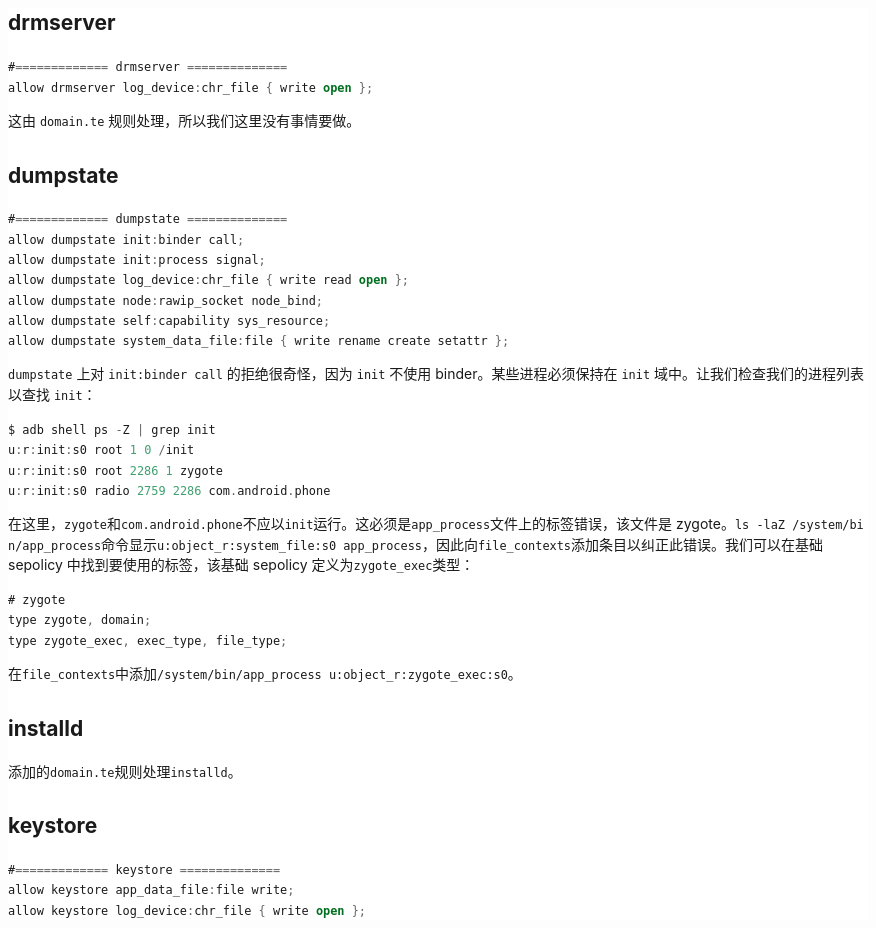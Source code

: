 ## drmserver

```kt
#============= drmserver ==============
allow drmserver log_device:chr_file { write open };
```

这由 `domain.te` 规则处理，所以我们这里没有事情要做。

## dumpstate

```kt
#============= dumpstate ==============
allow dumpstate init:binder call;
allow dumpstate init:process signal;
allow dumpstate log_device:chr_file { write read open };
allow dumpstate node:rawip_socket node_bind;
allow dumpstate self:capability sys_resource;
allow dumpstate system_data_file:file { write rename create setattr };
```

`dumpstate` 上对 `init:binder call` 的拒绝很奇怪，因为 `init` 不使用 binder。某些进程必须保持在 `init` 域中。让我们检查我们的进程列表以查找 `init`：

```kt
$ adb shell ps -Z | grep init
u:r:init:s0 root 1 0 /init
u:r:init:s0 root 2286 1 zygote
u:r:init:s0 radio 2759 2286 com.android.phone

```

在这里，`zygote`和`com.android.phone`不应以`init`运行。这必须是`app_process`文件上的标签错误，该文件是 zygote。`ls -laZ /system/bin/app_process`命令显示`u:object_r:system_file:s0 app_process`，因此向`file_contexts`添加条目以纠正此错误。我们可以在基础 sepolicy 中找到要使用的标签，该基础 sepolicy 定义为`zygote_exec`类型：

```kt
# zygote
type zygote, domain;
type zygote_exec, exec_type, file_type;
```

在`file_contexts`中添加`/system/bin/app_process u:object_r:zygote_exec:s0`。

## installd

添加的`domain.te`规则处理`installd`。

## keystore

```kt
#============= keystore ==============
allow keystore app_data_file:file write;
allow keystore log_device:chr_file { write open };
```
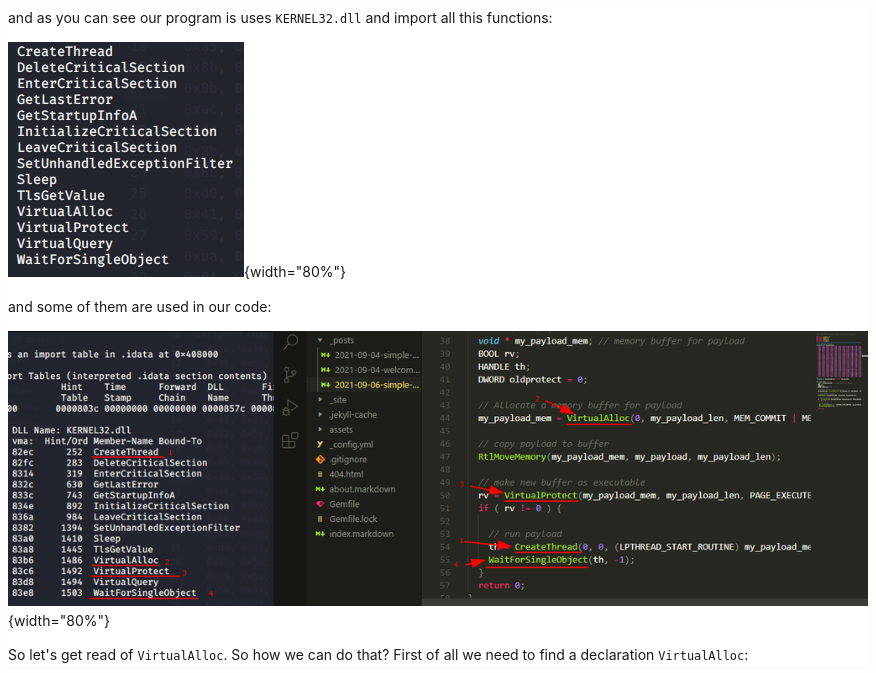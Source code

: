 and as you can see our program is uses `KERNEL32.dll` and import all this functions:    

![imported functions kernel32.dll](./images/3/2021-09-06_16-51.png){width="80%"}    

and some of them are used in our code:    

![imported functions kernel32.dll](./images/3/2021-09-06_16-57.png){width="80%"}    

So let's get read of `VirtualAlloc`. So how we can do that?
First of all we need to find a declaration `VirtualAlloc`:    
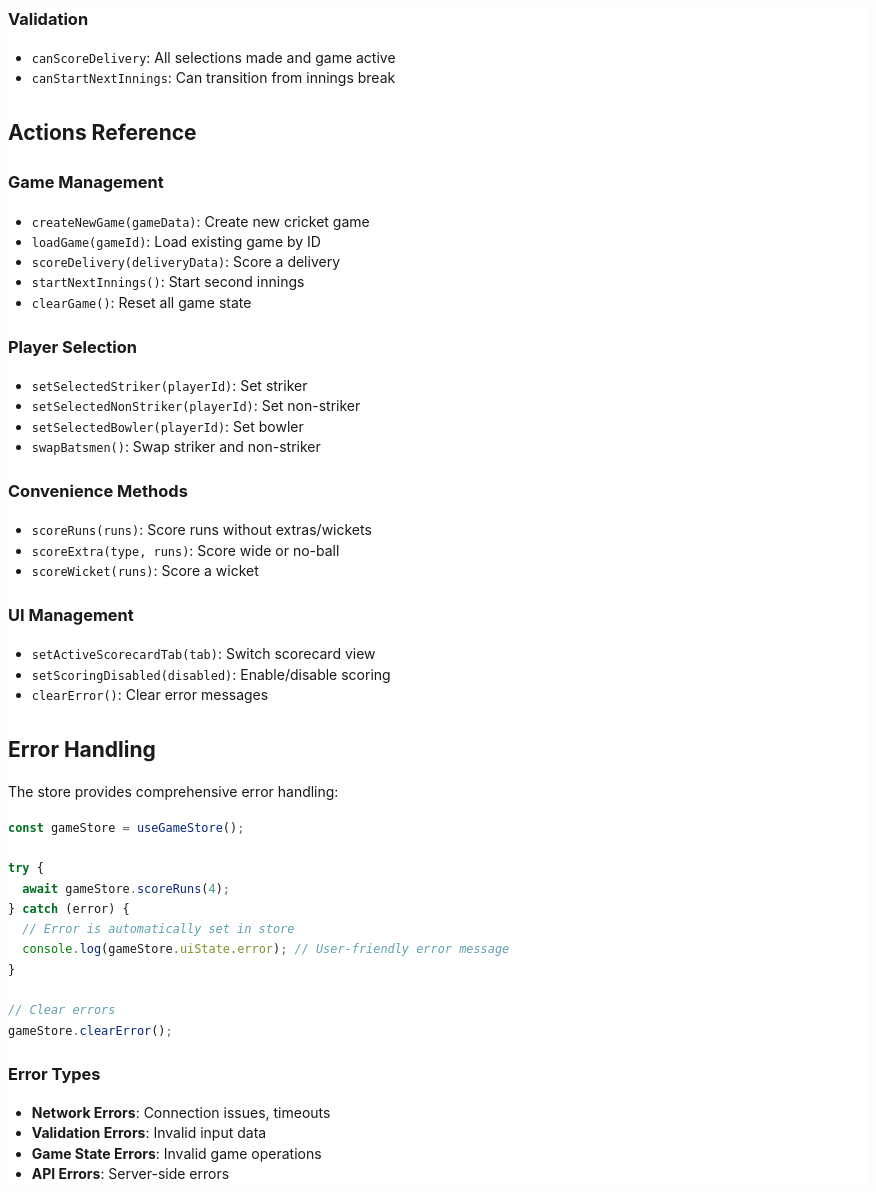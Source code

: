 ### Validation
- `canScoreDelivery`: All selections made and game active
- `canStartNextInnings`: Can transition from innings break

## Actions Reference

### Game Management
- `createNewGame(gameData)`: Create new cricket game
- `loadGame(gameId)`: Load existing game by ID
- `scoreDelivery(deliveryData)`: Score a delivery
- `startNextInnings()`: Start second innings
- `clearGame()`: Reset all game state

### Player Selection
- `setSelectedStriker(playerId)`: Set striker
- `setSelectedNonStriker(playerId)`: Set non-striker
- `setSelectedBowler(playerId)`: Set bowler
- `swapBatsmen()`: Swap striker and non-striker

### Convenience Methods
- `scoreRuns(runs)`: Score runs without extras/wickets
- `scoreExtra(type, runs)`: Score wide or no-ball
- `scoreWicket(runs)`: Score a wicket

### UI Management
- `setActiveScorecardTab(tab)`: Switch scorecard view
- `setScoringDisabled(disabled)`: Enable/disable scoring
- `clearError()`: Clear error messages

## Error Handling

The store provides comprehensive error handling:

```typescript
const gameStore = useGameStore();

try {
  await gameStore.scoreRuns(4);
} catch (error) {
  // Error is automatically set in store
  console.log(gameStore.uiState.error); // User-friendly error message
}

// Clear errors
gameStore.clearError();
```

### Error Types
- **Network Errors**: Connection issues, timeouts
- **Validation Errors**: Invalid input data
- **Game State Errors**: Invalid game operations
- **API Errors**: Server-side errors
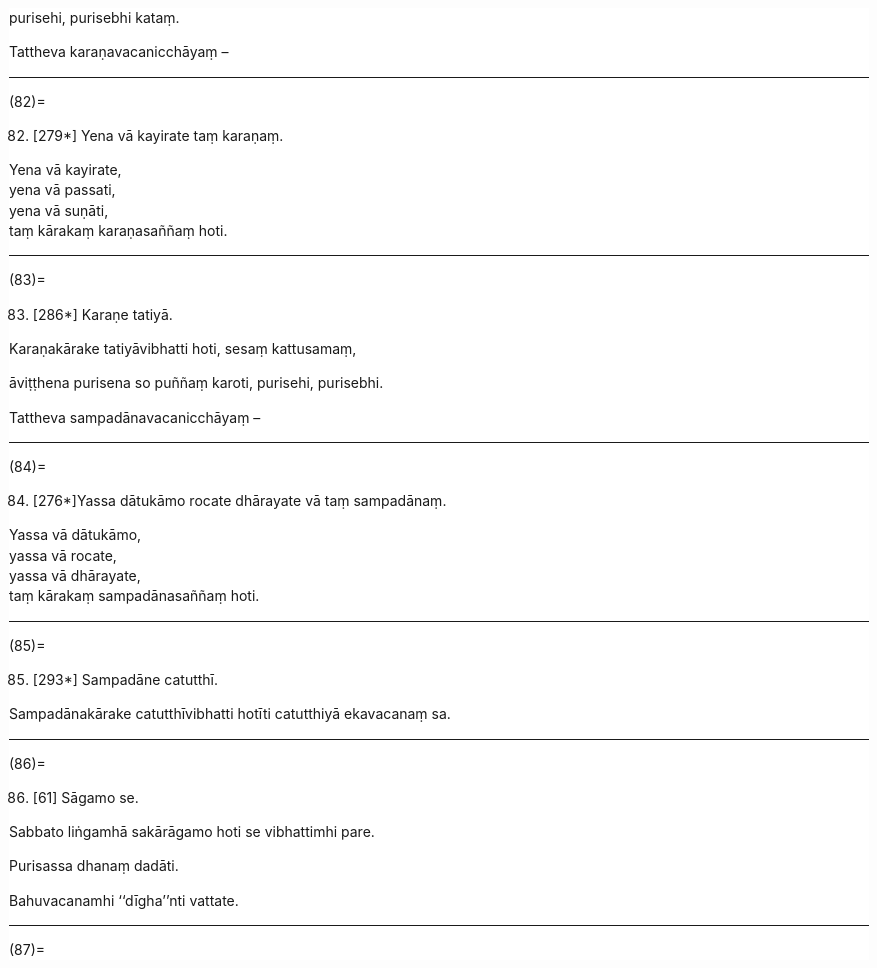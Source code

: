 purisehi, purisebhi kataṃ.

Tattheva karaṇavacanicchāyaṃ –

---

(82)=

82. [279*] Yena vā kayirate taṃ karaṇaṃ.

Yena vā kayirate, \
yena vā passati, \
yena vā suṇāti, \
taṃ kārakaṃ karaṇasaññaṃ hoti.

---

(83)=

83. [286*] Karaṇe tatiyā.

Karaṇakārake tatiyāvibhatti hoti, sesaṃ kattusamaṃ, 

āviṭṭhena purisena so puññaṃ karoti, purisehi, purisebhi.

Tattheva sampadānavacanicchāyaṃ –

---

(84)=

84. [276*]Yassa dātukāmo rocate dhārayate vā taṃ sampadānaṃ.

Yassa vā dātukāmo, \
yassa vā rocate, \
yassa vā dhārayate, \
taṃ kārakaṃ sampadānasaññaṃ hoti.

---

(85)=

85. [293*] Sampadāne catutthī.

Sampadānakārake catutthīvibhatti hotīti catutthiyā ekavacanaṃ sa.

---

(86)=

86. [61] Sāgamo se.

Sabbato liṅgamhā sakārāgamo hoti se vibhattimhi pare. 

Purisassa dhanaṃ dadāti.

Bahuvacanamhi ‘‘dīgha’’nti vattate.

---

(87)=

How to complete this task:
Your reply should consist of one number: how many lines in the entries contain the string "playerId".

Result for this exercise:
3